**TO DO**
From the records below, transcribe exactly the lines that begin at the line with "to redo the" and end at the line with "SQLAlchemy entities (see", both included.

**THE DATA**
===

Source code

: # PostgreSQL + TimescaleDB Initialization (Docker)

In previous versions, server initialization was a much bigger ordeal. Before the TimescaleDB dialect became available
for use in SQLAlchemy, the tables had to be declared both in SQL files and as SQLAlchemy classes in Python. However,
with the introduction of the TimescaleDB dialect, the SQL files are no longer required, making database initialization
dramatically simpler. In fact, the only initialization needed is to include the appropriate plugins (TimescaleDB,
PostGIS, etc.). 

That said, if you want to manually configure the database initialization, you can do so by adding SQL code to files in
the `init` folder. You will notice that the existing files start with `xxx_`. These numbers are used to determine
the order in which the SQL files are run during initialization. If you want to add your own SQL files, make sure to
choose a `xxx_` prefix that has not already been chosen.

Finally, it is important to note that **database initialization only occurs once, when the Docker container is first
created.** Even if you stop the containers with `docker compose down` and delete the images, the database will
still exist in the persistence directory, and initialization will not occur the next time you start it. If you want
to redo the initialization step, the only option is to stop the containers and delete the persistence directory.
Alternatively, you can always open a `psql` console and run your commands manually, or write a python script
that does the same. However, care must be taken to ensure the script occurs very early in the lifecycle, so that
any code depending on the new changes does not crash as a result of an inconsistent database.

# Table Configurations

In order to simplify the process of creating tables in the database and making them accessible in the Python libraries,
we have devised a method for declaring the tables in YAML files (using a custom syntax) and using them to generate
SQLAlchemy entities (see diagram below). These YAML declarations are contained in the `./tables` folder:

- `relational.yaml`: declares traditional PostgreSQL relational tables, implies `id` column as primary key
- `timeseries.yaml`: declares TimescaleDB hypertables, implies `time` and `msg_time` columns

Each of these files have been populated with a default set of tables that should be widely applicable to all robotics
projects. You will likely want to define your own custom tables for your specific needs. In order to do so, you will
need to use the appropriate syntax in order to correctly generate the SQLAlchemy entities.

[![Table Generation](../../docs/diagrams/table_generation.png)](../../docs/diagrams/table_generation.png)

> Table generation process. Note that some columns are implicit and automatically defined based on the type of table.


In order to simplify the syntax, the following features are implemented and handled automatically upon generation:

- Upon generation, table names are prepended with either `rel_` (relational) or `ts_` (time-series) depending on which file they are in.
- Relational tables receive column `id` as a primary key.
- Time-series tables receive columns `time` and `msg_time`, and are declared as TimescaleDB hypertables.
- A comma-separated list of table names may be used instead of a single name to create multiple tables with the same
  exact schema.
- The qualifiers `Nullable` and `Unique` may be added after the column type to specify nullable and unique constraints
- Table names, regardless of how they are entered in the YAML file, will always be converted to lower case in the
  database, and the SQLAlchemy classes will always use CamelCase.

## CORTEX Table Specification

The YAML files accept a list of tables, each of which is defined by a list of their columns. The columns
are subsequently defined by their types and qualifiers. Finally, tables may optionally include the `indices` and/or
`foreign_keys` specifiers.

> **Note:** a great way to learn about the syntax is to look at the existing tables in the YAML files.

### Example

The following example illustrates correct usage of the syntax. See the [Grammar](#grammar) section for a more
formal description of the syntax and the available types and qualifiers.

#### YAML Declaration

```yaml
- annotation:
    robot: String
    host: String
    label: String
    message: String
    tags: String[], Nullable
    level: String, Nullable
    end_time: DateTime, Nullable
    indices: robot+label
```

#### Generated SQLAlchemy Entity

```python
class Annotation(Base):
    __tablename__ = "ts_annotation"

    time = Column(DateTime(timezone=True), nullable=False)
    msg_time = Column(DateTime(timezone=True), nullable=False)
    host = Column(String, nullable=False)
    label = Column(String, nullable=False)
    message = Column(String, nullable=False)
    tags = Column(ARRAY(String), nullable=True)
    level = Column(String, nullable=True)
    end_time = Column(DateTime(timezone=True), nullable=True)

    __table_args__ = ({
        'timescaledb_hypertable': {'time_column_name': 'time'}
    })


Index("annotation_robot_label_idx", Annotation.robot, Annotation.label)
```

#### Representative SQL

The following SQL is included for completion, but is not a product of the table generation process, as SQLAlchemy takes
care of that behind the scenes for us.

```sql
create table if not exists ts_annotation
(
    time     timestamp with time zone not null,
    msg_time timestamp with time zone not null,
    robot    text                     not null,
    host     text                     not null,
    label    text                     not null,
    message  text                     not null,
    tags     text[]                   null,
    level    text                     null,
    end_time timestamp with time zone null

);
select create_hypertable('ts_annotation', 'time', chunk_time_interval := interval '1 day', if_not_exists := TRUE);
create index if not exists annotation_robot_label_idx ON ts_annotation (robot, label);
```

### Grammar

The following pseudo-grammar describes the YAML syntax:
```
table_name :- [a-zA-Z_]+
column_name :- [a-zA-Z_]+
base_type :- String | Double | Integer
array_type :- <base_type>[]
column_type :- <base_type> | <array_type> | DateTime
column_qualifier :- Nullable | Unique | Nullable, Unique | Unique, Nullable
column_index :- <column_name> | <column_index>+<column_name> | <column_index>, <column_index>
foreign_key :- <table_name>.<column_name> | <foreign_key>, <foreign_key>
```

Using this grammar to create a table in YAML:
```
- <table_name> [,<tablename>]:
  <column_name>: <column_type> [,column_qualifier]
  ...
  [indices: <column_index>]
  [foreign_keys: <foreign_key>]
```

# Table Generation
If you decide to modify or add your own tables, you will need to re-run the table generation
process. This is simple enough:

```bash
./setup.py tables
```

===

**RESULT OF THE TASK**
to redo the initialization step, the only option is to stop the containers and delete the persistence directory.
Alternatively, you can always open a `psql` console and run your commands manually, or write a python script
that does the same. However, care must be taken to ensure the script occurs very early in the lifecycle, so that
any code depending on the new changes does not crash as a result of an inconsistent database.

# Table Configurations

In order to simplify the process of creating tables in the database and making them accessible in the Python libraries,
we have devised a method for declaring the tables in YAML files (using a custom syntax) and using them to generate
SQLAlchemy entities (see diagram below). These YAML declarations are contained in the `./tables` folder:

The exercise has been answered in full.